> _Problem description_: Using the data below, show every line where the word "reference" occurs.

*** Supplied records Section Begins ***

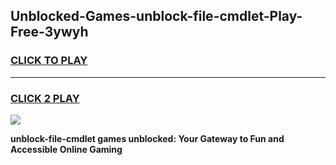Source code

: 
## Unblocked-Games-unblock-file-cmdlet-Play-Free-3ywyh
<h3>
<a href="https://premium76.site?title=unblock-file-cmdlet&ref=23A">CLICK TO PLAY</a></h3>
<hr>

<h3>
<a href="https://premium76.site?title=unblock-file-cmdlet&ref=23A">CLICK 2 PLAY</a>
  
</h3>

<a href="https://premium76.site?title=unblock-file-cmdlet&ref=23A"><img src="https://clearcache.store/games.png"></a>


**unblock-file-cmdlet games unblocked: Your Gateway to Fun and Accessible Online Gaming**
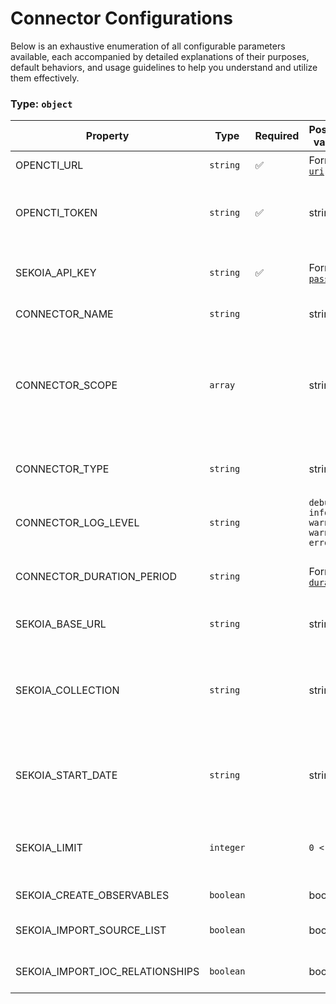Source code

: # Connector Configurations

Below is an exhaustive enumeration of all configurable parameters available, each accompanied by detailed explanations of their purposes, default behaviors, and usage guidelines to help you understand and utilize them effectively.

### Type: `object`

| Property | Type | Required | Possible values | Default | Description |
| -------- | ---- | -------- | --------------- | ------- | ----------- |
| OPENCTI_URL | `string` | ✅ | Format: [`uri`](https://json-schema.org/understanding-json-schema/reference/string#built-in-formats) |  | The OpenCTI platform URL. |
| OPENCTI_TOKEN | `string` | ✅ | string |  | The token of the user who represents the connector in the OpenCTI platform. |
| SEKOIA_API_KEY | `string` | ✅ | Format: [`password`](https://json-schema.org/understanding-json-schema/reference/string#built-in-formats) |  | API key used to authenticate requests to the Sekoia service. |
| CONNECTOR_NAME | `string` |  | string | `"SEKOIA.IO"` | Name of the connector. |
| CONNECTOR_SCOPE | `array` |  | string | `["identity", "attack-pattern", "course-of-action", "intrusion-set", "malware", "tool", "report", "location", "vulnerability", "indicator", "campaign", "infrastructure", "relationship"]` | The scope or type of data the connector is importing, either a MIME type or Stix Object (for information only). |
| CONNECTOR_TYPE | `string` |  | string | `"EXTERNAL_IMPORT"` | Should always be set to EXTERNAL_IMPORT for this connector. |
| CONNECTOR_LOG_LEVEL | `string` |  | `debug` `info` `warn` `warning` `error` | `"error"` | Determines the verbosity of the logs. |
| CONNECTOR_DURATION_PERIOD | `string` |  | Format: [`duration`](https://json-schema.org/understanding-json-schema/reference/string#built-in-formats) | `"PT60S"` | Duration between two scheduled runs of the connector (ISO 8601 format). |
| SEKOIA_BASE_URL | `string` |  | string | `"https://api.sekoia.io"` | Base URL for accessing the Sekoia API. |
| SEKOIA_COLLECTION | `string` |  | string | `"d6092c37-d8d7-45c3-8aff-c4dc26030608"` | Allows you to specify the collection to query in order to retrieve or manage indicators of compromise. |
| SEKOIA_START_DATE | `string` |  | string | `null` | The date to start consuming data from. May be in the formats YYYY-MM-DD or YYYY-MM-DDT00:00:00. |
| SEKOIA_LIMIT | `integer` |  | `0 < x ` | `200` | The number of elements to fetch in each request. Defaults to 200, maximum 2000. |
| SEKOIA_CREATE_OBSERVABLES | `boolean` |  | boolean | `true` | Create observables from indicators. |
| SEKOIA_IMPORT_SOURCE_LIST | `boolean` |  | boolean | `false` | Create the list of sources observed by Sekoia as label. |
| SEKOIA_IMPORT_IOC_RELATIONSHIPS | `boolean` |  | boolean | `true` | Import IOCs relationships and related objects. |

*** Supplied records Section Ends ***

> _Solution to this task_:
| OPENCTI_URL | `string` | ✅ | Format: [`uri`](https://json-schema.org/understanding-json-schema/reference/string#built-in-formats) |  | The OpenCTI platform URL. |
| SEKOIA_API_KEY | `string` | ✅ | Format: [`password`](https://json-schema.org/understanding-json-schema/reference/string#built-in-formats) |  | API key used to authenticate requests to the Sekoia service. |
| CONNECTOR_DURATION_PERIOD | `string` |  | Format: [`duration`](https://json-schema.org/understanding-json-schema/reference/string#built-in-formats) | `"PT60S"` | Duration between two scheduled runs of the connector (ISO 8601 format). |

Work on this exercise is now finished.